Commonwealth Heritage List
- Official name: Sutherland Dock
- Type: Listed place (Historic)
- Designated: 22 June 2004
- Reference no.: 105260

= Sutherland Dock =

Sutherland Dock is a heritage-listed dockyard at the former Cockatoo Island Dockyard, Cockatoo Island, New South Wales, Australia. It was added to the Australian Commonwealth Heritage List on 22 June 2004.

== History ==
Cockatoo Island became a gaol in 1839, following advice from New South Wales Governor George Gipps to the British Secretary of State for the Colonies that convicts would be sent to the island after the closure of the Norfolk Island convict establishment. The convict precinct was built over a number of years. Quarrying of silos was one of the early convict tasks. To service Royal Navy ships, Fitzroy Dock was completed in 1857. Cockatoo became the major government dockyard in Australia.

In 1869 prisoners were transferred from the island to Darlinghurst, and the prison buildings became an industrial school for girls and a reformatory in 1871. The dockyard area was now separated from the institutional area on the top of the island by a fence. Following the departure of the females in 1888, prisoners were again sent to the island, and the gaol function continued until about 1909. Meanwhile, the dockyard function expanded, and the Sutherland Dock was built in 1890. The New South Wales Public Works Department declared Cockatoo Island the state dockyard.

Following Federation, in 1913 Cockatoo became the Commonwealth Dockyard, and the island, both through shipbuilding and servicing, played an important role both in the development of the Royal Australian Navy and during World War I. The former prison buildings were then used as offices. From 1933 the dockyard was leased from the Australian Government by Cockatoo Docks and Engineering Co Ltd and the island played a very significant role during World War II. After the war the dockyard (now known as Vickers) continued, and submarine facilities were introduced.
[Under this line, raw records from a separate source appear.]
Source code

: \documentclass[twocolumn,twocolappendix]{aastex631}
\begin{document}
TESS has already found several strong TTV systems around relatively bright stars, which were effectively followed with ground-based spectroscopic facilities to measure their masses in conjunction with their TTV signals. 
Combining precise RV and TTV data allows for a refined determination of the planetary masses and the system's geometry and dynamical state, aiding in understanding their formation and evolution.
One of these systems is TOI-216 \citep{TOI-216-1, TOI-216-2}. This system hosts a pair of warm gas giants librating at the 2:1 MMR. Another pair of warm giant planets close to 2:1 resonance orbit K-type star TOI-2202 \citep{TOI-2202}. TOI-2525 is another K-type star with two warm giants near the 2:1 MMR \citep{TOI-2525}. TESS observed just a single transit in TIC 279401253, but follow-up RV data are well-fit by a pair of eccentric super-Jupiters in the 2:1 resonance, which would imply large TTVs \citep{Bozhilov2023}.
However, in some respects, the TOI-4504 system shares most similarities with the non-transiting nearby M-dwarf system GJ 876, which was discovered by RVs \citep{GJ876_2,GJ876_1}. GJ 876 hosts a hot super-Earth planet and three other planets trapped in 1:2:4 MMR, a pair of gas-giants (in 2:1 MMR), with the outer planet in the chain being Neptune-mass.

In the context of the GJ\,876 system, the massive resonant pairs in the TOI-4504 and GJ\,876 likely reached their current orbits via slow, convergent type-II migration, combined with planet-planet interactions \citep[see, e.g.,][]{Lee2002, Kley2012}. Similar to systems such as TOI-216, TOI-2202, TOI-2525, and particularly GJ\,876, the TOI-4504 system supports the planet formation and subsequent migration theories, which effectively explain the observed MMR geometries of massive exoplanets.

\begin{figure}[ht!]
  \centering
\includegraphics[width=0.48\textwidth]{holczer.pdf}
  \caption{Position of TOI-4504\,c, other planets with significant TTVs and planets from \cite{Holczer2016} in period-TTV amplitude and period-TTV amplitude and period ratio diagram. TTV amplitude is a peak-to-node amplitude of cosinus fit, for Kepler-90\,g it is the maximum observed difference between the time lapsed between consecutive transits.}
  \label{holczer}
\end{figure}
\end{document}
The dockyard closed in 1992, and some demolition took place. Sale of the island was proposed. The island is now vested in the Sydney Harbour Federation Trust.

As the nineteenth century proceeded, the size of ships increased as steel came into more widespread use in shipbuilding. Fitzroy Dock was becoming increasingly unable to handle bigger ships. Consequently, it was decided to build a new dry dock on Cockatoo Island. Drawings were made in 1882 and excavation of the dock into the sandstone commenced. Sutherland Dock was designed and built by engineer Louis Samuel who won the contract at the age of 23. Samuel died at 26, not long before the dock was finished; the job was completed by his younger brother Edward. Unlike Fitzroy Dock (built by convicts), the workforce on Sutherland was free.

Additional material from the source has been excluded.